### EXERCISE INSTRUCTIONS
Only the lines from the start of the data through the line with "(which we use)" belong in the copy. Restate them word for word, minus the pictures.

### INFORMATION
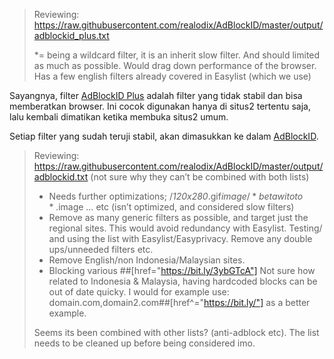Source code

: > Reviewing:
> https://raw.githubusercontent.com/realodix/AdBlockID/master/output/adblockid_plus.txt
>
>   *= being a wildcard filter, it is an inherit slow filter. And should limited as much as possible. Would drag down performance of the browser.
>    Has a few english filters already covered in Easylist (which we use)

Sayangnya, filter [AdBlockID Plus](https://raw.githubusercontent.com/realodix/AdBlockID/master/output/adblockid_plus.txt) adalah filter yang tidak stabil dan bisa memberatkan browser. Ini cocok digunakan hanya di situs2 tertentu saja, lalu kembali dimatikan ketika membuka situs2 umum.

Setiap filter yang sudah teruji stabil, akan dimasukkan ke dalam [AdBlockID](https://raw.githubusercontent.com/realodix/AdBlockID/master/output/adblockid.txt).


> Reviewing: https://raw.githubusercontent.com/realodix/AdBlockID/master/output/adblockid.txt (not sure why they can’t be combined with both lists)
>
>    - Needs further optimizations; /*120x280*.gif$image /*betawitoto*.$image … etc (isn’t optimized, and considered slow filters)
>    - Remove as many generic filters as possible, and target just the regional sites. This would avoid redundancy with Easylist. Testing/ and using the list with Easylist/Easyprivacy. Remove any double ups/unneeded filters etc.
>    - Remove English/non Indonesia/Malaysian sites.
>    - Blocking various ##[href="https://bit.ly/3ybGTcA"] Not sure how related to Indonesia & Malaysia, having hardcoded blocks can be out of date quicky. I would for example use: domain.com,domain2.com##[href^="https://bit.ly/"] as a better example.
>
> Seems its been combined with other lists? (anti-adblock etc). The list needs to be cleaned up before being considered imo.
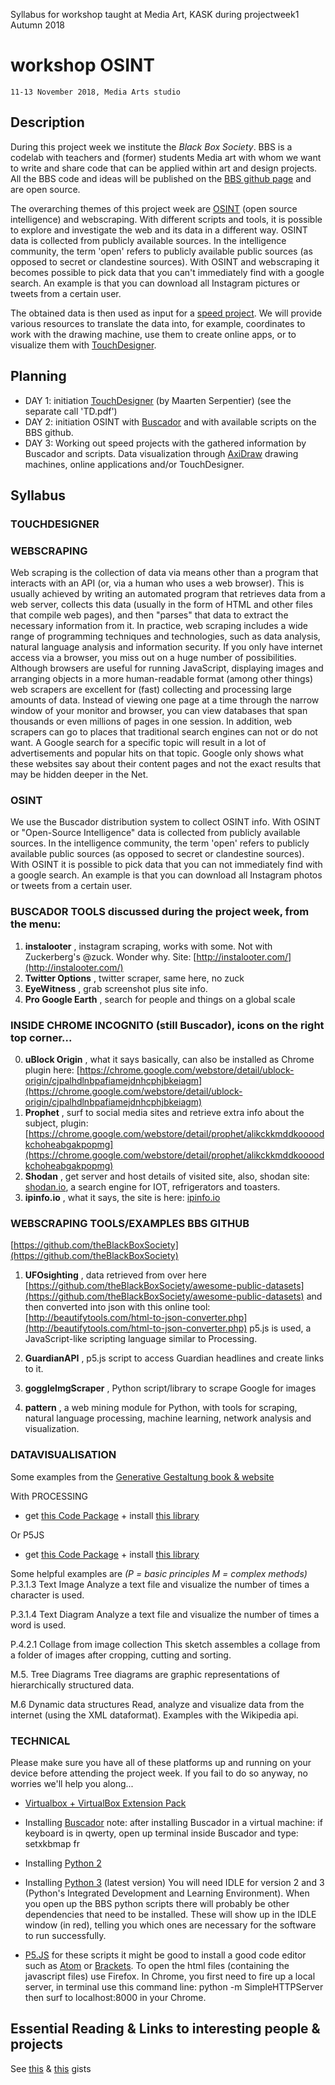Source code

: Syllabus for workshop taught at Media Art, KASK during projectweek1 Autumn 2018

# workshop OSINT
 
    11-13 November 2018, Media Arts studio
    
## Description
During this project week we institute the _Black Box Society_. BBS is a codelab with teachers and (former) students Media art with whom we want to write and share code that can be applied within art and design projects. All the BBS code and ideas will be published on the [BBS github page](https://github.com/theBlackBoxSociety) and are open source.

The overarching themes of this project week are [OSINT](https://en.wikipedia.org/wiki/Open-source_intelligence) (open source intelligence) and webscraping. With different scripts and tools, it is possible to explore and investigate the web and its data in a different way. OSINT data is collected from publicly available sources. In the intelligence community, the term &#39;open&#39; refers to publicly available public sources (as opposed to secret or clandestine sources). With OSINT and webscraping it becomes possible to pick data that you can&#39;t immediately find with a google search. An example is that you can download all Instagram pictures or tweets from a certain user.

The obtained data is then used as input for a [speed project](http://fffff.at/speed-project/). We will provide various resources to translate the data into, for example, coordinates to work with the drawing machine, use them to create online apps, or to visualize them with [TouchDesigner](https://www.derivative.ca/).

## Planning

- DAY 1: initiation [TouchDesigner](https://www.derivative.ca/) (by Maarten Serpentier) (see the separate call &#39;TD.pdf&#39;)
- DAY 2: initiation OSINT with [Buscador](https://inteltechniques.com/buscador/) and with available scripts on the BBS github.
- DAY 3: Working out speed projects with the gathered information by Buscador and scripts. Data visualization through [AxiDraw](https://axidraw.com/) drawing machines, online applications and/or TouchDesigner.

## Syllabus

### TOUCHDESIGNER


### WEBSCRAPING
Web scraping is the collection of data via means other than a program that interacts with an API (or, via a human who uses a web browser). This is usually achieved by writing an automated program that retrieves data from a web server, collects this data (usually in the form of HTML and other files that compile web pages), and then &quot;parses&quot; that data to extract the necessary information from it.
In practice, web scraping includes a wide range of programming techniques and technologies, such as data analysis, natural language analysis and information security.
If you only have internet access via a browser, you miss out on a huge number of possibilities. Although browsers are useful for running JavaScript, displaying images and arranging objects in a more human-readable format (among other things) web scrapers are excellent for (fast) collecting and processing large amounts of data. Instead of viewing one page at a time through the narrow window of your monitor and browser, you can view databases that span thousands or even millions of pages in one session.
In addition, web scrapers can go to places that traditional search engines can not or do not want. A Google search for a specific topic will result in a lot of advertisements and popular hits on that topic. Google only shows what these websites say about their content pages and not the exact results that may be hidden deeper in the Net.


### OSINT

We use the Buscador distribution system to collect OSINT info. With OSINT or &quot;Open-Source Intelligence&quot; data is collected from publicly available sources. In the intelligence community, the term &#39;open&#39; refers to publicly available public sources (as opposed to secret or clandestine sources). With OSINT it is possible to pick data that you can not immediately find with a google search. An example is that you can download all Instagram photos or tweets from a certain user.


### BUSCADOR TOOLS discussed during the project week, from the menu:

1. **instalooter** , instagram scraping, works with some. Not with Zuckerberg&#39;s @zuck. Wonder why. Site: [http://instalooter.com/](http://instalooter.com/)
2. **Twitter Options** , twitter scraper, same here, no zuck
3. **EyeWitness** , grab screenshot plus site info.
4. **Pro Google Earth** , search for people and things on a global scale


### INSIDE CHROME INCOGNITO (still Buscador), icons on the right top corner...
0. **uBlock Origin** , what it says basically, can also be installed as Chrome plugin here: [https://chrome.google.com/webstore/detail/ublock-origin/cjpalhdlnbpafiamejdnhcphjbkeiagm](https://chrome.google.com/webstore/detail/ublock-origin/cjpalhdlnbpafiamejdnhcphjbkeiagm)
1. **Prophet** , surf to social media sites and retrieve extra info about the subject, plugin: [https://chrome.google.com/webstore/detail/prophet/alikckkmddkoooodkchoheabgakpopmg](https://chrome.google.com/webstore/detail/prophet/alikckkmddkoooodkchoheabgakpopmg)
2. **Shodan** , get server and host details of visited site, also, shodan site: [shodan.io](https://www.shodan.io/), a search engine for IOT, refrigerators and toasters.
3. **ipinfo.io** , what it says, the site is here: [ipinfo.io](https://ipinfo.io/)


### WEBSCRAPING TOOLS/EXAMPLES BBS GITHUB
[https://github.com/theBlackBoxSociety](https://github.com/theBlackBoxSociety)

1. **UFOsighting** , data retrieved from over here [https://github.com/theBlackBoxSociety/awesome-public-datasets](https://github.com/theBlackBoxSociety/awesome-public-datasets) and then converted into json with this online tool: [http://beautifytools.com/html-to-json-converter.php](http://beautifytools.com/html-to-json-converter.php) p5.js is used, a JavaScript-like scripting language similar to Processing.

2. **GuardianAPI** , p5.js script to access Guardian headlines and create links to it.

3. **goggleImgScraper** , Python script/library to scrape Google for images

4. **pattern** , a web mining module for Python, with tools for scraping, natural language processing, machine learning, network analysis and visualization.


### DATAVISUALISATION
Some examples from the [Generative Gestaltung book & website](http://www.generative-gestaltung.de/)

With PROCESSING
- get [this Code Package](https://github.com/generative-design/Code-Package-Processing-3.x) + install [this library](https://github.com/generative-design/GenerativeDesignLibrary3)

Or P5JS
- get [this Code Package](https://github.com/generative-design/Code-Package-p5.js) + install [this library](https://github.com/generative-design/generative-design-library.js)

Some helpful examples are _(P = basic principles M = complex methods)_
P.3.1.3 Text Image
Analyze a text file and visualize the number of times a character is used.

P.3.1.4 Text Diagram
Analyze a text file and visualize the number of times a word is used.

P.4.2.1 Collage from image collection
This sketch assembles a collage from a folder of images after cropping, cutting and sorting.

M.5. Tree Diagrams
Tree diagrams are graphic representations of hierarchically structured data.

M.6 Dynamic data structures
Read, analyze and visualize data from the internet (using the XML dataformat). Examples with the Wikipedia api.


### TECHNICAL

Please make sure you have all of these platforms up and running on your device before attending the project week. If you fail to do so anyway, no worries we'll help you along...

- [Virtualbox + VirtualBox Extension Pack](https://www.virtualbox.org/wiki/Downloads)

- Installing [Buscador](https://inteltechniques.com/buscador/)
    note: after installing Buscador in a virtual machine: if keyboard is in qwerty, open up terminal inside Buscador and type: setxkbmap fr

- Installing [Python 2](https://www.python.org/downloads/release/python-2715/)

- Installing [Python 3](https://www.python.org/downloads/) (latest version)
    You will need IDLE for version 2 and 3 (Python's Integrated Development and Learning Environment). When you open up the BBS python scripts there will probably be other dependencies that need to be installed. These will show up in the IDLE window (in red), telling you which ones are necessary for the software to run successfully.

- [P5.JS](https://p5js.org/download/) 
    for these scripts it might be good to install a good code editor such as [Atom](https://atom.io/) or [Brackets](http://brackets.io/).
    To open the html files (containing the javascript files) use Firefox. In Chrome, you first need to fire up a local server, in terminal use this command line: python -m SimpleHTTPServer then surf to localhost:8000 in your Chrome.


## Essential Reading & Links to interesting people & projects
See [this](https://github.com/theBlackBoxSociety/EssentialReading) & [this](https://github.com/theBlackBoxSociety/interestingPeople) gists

### SOLUTION
Source code

: > Reviewing:
> https://raw.githubusercontent.com/realodix/AdBlockID/master/output/adblockid_plus.txt
>
>   *= being a wildcard filter, it is an inherit slow filter. And should limited as much as possible. Would drag down performance of the browser.
>    Has a few english filters already covered in Easylist (which we use)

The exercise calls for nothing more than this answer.